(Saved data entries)
☆ ☆ ☆

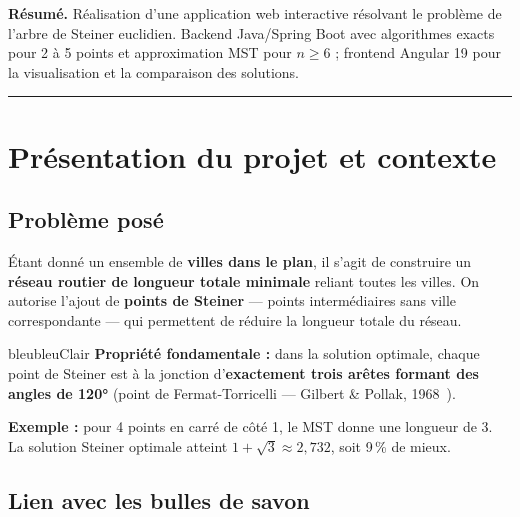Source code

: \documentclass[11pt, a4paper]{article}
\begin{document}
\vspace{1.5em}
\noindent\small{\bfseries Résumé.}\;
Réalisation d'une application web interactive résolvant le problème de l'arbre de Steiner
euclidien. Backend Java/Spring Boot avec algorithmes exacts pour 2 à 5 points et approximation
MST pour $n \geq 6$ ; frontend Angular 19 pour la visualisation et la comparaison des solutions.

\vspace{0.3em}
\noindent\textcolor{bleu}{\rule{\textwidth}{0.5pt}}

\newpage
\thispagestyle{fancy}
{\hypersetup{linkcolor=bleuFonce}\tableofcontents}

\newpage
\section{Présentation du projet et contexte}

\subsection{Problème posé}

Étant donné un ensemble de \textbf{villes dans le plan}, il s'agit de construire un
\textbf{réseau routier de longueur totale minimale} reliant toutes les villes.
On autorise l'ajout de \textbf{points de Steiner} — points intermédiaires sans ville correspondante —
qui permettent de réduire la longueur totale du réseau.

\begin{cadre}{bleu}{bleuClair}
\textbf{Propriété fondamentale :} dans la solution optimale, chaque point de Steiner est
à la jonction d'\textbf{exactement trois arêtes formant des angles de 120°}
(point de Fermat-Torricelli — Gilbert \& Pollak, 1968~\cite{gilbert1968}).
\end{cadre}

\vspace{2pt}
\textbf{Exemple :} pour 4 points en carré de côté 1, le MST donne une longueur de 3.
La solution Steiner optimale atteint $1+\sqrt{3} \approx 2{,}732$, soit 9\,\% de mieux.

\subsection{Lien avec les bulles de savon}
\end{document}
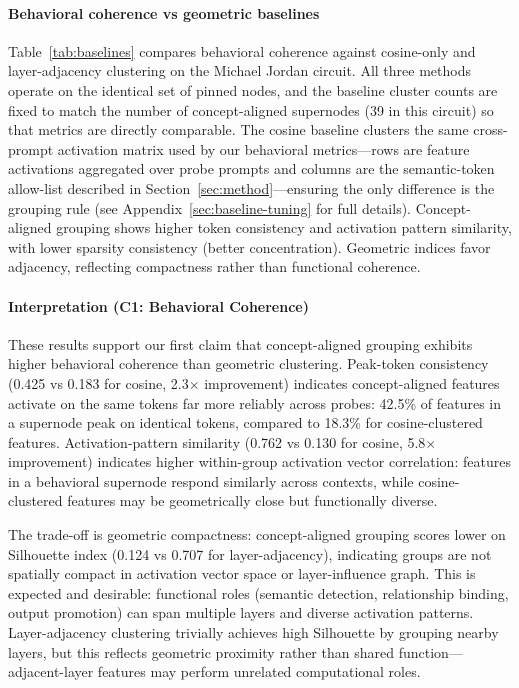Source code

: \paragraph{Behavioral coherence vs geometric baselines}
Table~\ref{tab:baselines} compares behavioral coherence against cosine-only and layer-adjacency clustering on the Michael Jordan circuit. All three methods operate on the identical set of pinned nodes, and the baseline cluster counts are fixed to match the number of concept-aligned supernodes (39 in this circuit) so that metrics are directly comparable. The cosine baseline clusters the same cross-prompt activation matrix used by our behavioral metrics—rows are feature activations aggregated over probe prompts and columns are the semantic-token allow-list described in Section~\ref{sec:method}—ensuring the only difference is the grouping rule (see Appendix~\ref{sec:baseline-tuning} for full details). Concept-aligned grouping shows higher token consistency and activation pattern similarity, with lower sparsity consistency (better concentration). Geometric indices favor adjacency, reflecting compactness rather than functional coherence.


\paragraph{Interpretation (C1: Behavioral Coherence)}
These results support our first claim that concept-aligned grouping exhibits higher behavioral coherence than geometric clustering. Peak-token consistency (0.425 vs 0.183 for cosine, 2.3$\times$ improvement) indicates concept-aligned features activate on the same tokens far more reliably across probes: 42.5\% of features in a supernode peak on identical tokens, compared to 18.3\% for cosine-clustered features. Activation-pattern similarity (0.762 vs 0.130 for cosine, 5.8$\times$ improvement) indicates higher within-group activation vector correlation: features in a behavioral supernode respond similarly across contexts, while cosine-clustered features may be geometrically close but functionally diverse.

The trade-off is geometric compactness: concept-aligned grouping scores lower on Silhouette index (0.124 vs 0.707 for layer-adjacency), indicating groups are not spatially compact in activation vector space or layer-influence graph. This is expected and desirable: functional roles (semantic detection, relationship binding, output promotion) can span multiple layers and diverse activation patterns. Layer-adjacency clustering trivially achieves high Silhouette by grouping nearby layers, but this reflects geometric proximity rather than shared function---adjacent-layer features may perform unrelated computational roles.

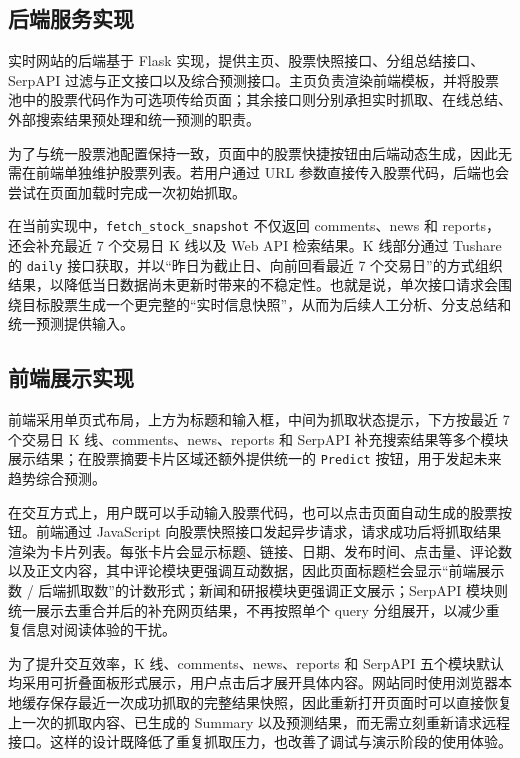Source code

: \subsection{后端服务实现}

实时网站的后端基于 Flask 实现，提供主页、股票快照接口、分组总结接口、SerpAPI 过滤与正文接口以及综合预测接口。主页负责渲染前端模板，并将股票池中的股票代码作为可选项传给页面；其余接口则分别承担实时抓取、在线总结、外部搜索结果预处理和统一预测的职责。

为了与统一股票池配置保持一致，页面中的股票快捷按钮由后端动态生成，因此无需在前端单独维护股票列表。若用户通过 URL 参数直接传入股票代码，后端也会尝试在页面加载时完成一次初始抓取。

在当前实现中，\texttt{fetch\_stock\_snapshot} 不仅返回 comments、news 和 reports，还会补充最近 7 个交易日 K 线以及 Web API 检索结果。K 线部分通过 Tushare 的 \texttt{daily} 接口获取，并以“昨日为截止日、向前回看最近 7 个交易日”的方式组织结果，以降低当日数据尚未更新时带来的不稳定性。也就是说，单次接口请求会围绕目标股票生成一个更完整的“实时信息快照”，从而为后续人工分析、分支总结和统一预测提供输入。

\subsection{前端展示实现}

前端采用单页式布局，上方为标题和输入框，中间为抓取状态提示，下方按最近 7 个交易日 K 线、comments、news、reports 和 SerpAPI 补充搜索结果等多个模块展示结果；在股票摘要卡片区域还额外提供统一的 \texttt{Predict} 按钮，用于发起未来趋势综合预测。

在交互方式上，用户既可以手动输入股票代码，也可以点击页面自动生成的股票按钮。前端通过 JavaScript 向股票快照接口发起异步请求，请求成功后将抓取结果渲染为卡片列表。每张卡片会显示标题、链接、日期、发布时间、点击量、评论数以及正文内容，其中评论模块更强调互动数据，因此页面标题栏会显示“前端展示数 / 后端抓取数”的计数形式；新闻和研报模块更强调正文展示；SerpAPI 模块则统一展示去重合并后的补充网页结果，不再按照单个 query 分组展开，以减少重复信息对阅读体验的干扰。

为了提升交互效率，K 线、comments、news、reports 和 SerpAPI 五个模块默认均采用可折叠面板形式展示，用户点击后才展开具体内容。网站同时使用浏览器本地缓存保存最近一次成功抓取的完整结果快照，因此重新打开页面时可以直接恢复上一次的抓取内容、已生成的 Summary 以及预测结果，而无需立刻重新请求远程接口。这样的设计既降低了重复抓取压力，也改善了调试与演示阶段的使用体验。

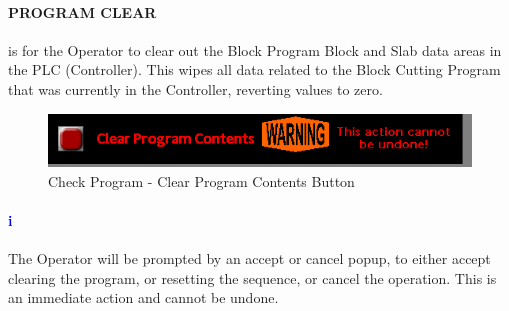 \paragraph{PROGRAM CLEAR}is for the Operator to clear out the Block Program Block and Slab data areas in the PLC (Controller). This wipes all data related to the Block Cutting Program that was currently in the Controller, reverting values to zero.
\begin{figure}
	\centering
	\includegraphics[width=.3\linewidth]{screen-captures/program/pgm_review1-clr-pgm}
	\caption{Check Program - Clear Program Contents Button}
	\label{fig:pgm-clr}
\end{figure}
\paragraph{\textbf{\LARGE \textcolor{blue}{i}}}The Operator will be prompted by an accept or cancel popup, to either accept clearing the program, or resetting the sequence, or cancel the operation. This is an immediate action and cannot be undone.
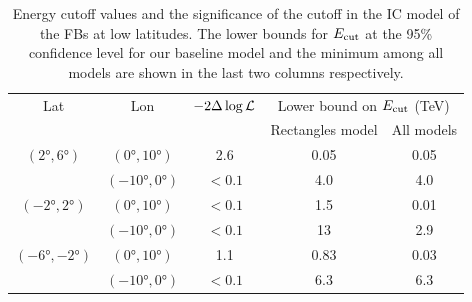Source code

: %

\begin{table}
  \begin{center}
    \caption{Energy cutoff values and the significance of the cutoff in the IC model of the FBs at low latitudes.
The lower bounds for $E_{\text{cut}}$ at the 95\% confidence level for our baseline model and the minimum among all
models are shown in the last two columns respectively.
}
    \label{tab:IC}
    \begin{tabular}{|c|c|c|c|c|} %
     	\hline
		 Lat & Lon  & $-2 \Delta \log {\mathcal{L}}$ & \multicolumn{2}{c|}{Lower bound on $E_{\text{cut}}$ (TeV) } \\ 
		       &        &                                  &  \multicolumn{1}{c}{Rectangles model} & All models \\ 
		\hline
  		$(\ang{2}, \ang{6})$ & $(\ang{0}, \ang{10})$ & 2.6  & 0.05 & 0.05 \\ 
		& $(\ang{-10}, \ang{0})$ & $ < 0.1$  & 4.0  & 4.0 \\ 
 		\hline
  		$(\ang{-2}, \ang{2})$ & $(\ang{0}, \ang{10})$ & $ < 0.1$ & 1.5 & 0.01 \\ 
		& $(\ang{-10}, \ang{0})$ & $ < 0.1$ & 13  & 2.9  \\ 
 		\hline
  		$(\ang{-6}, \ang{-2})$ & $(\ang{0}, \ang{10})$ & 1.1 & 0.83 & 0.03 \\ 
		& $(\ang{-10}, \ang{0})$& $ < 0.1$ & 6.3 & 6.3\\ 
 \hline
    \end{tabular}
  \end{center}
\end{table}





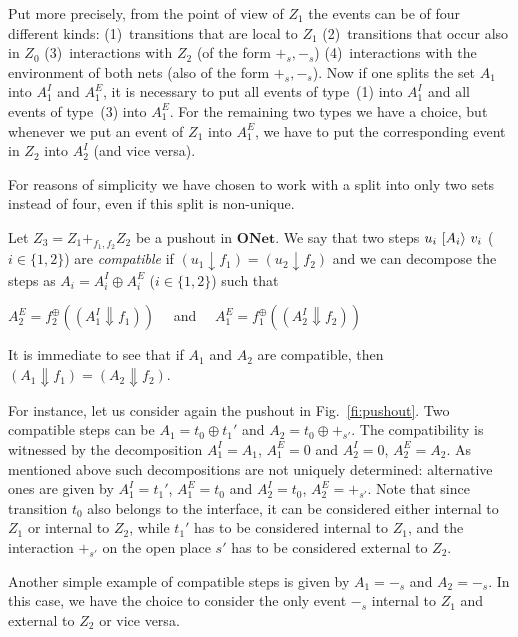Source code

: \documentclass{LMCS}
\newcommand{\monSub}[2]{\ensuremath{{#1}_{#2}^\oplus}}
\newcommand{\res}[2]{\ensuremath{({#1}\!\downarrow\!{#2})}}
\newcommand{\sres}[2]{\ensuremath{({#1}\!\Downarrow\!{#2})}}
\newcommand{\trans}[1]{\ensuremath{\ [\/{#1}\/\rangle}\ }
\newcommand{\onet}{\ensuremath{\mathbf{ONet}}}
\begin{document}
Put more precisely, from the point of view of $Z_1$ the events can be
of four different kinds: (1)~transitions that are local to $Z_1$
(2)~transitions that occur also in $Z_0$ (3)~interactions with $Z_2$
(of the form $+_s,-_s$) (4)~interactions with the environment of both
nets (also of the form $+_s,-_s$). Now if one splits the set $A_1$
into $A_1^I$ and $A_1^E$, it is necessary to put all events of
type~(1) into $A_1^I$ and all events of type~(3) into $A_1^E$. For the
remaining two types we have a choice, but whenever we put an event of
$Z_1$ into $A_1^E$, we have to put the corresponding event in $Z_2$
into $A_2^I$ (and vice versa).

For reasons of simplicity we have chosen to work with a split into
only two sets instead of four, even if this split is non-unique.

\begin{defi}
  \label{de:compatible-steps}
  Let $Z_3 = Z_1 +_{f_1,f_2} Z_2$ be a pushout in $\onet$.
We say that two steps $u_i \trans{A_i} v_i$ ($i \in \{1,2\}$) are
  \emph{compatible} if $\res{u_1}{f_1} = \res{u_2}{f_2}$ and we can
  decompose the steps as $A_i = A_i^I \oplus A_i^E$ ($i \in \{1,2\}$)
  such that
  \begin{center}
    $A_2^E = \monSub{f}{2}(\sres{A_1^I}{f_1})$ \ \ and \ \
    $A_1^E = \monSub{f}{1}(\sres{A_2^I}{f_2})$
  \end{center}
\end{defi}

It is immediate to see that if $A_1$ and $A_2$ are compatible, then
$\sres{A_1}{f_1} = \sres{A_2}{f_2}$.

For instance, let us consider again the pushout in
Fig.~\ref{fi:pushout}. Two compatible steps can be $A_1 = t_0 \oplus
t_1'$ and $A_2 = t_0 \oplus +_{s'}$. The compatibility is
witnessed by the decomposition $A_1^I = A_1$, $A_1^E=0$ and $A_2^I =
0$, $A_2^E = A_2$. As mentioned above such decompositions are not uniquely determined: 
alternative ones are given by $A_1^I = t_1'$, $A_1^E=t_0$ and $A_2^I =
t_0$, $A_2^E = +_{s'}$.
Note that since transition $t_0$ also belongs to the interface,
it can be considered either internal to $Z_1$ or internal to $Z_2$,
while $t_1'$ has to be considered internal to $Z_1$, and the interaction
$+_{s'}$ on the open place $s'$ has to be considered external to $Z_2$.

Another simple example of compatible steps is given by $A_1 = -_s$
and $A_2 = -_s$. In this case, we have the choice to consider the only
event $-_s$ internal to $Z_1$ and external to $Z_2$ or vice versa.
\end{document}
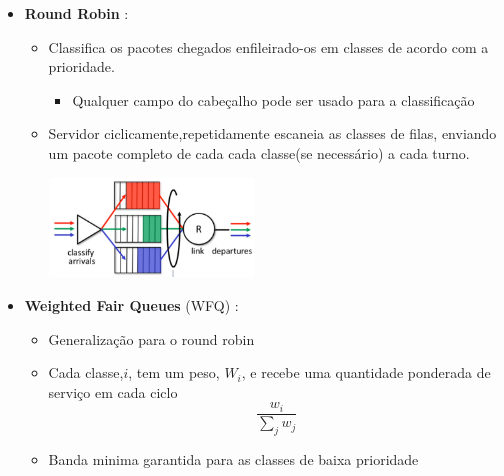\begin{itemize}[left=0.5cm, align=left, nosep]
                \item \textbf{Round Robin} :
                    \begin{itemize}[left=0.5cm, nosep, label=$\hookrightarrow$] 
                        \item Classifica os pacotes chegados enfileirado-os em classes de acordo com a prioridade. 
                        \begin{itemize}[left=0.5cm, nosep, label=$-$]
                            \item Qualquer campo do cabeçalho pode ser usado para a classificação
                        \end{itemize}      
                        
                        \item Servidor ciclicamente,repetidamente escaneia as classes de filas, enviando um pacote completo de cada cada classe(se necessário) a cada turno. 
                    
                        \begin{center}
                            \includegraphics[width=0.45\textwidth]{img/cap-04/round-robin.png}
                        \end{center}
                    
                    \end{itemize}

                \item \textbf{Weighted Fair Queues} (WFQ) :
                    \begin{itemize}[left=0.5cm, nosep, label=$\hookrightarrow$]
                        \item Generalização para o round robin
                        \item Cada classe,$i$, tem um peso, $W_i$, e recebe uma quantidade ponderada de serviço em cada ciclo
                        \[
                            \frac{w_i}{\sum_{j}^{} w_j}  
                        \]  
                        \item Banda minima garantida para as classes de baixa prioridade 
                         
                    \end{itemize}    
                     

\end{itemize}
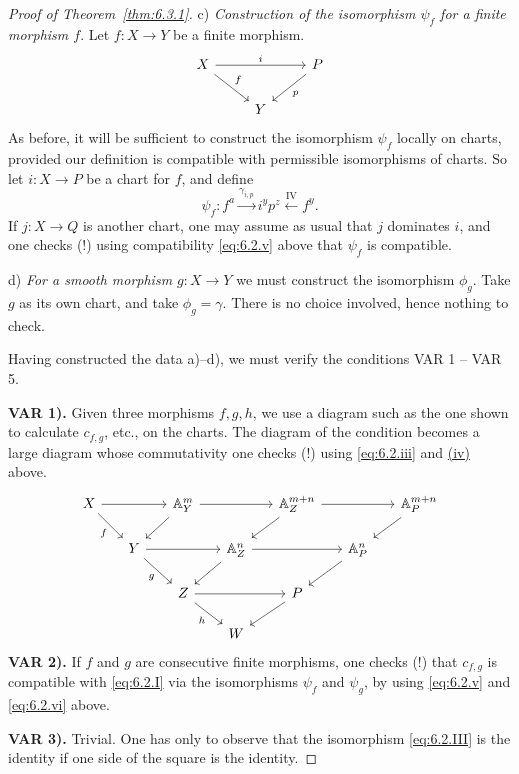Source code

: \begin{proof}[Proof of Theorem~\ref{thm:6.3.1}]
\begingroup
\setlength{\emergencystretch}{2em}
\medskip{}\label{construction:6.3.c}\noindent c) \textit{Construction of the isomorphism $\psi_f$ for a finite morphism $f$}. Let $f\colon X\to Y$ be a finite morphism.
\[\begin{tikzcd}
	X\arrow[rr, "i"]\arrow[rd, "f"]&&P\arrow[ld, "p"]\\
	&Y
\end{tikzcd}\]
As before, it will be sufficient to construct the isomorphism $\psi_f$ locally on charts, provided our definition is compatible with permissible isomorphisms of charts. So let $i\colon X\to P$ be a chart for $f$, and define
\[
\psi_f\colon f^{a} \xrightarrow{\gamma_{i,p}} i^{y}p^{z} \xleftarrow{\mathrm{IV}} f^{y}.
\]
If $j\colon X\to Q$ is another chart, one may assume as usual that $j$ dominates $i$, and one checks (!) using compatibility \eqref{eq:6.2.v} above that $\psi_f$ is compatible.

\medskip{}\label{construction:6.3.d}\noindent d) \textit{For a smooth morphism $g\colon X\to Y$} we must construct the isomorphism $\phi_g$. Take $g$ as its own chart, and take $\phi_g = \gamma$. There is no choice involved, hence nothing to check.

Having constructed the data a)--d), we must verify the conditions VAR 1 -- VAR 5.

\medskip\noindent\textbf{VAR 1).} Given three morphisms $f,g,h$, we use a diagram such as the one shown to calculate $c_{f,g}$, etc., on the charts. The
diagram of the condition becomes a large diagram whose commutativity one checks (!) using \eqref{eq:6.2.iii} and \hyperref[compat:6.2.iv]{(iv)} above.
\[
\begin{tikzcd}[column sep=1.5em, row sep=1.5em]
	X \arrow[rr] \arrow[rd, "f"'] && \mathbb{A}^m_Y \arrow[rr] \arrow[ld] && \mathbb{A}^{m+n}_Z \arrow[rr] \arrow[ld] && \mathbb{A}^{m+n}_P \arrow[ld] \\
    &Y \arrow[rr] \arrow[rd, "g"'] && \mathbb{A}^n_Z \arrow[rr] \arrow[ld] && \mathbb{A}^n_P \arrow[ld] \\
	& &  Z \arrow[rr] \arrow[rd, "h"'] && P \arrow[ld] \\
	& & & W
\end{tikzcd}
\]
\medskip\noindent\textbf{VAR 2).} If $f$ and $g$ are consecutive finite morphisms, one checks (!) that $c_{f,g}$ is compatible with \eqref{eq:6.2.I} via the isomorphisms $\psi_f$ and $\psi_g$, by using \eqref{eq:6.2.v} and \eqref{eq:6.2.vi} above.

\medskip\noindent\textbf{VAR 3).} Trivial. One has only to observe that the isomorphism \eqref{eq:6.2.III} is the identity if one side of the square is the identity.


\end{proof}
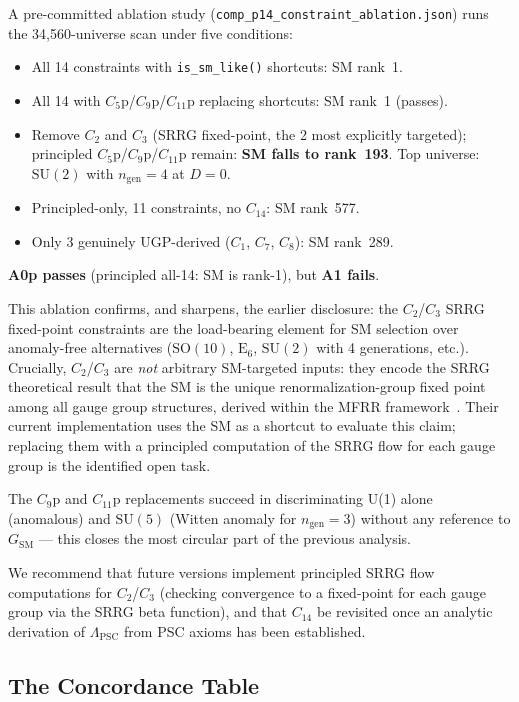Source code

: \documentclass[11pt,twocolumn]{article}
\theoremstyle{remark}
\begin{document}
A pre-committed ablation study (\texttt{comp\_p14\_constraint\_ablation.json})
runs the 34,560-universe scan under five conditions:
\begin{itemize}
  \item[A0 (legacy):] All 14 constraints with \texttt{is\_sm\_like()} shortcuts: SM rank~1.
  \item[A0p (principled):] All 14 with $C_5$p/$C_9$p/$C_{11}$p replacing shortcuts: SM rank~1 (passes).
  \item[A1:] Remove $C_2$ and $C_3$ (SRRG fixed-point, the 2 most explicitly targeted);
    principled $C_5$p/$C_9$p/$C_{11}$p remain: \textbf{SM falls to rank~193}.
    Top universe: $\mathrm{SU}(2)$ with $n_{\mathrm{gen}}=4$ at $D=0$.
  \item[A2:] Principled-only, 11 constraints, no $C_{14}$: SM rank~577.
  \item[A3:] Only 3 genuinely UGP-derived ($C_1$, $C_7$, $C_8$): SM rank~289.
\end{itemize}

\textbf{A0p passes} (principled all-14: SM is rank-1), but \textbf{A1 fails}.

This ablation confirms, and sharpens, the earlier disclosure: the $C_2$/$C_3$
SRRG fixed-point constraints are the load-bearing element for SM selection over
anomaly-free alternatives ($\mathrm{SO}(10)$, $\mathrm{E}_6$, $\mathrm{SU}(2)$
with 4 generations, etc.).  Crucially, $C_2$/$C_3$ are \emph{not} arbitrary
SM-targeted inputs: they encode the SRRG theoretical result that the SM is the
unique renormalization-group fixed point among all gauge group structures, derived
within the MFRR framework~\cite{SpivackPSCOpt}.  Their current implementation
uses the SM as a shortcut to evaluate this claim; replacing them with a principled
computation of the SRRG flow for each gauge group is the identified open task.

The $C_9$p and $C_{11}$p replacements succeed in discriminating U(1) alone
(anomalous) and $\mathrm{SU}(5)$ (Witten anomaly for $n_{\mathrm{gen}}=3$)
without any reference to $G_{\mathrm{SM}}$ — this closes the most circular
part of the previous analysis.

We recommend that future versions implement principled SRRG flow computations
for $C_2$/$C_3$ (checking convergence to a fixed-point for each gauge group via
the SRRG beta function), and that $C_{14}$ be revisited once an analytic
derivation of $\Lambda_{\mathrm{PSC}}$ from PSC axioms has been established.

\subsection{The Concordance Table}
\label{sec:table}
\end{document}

☆ ☆ ☆

All lines above that hold the string "among" should be copied.

--- SOLUTION BELOW ---
The lower bounds for $E_{\text{cut}}$ at the 95\% confidence level for our baseline model and the minimum among all
unique renormalization-group fixed point among all gauge group structures, derived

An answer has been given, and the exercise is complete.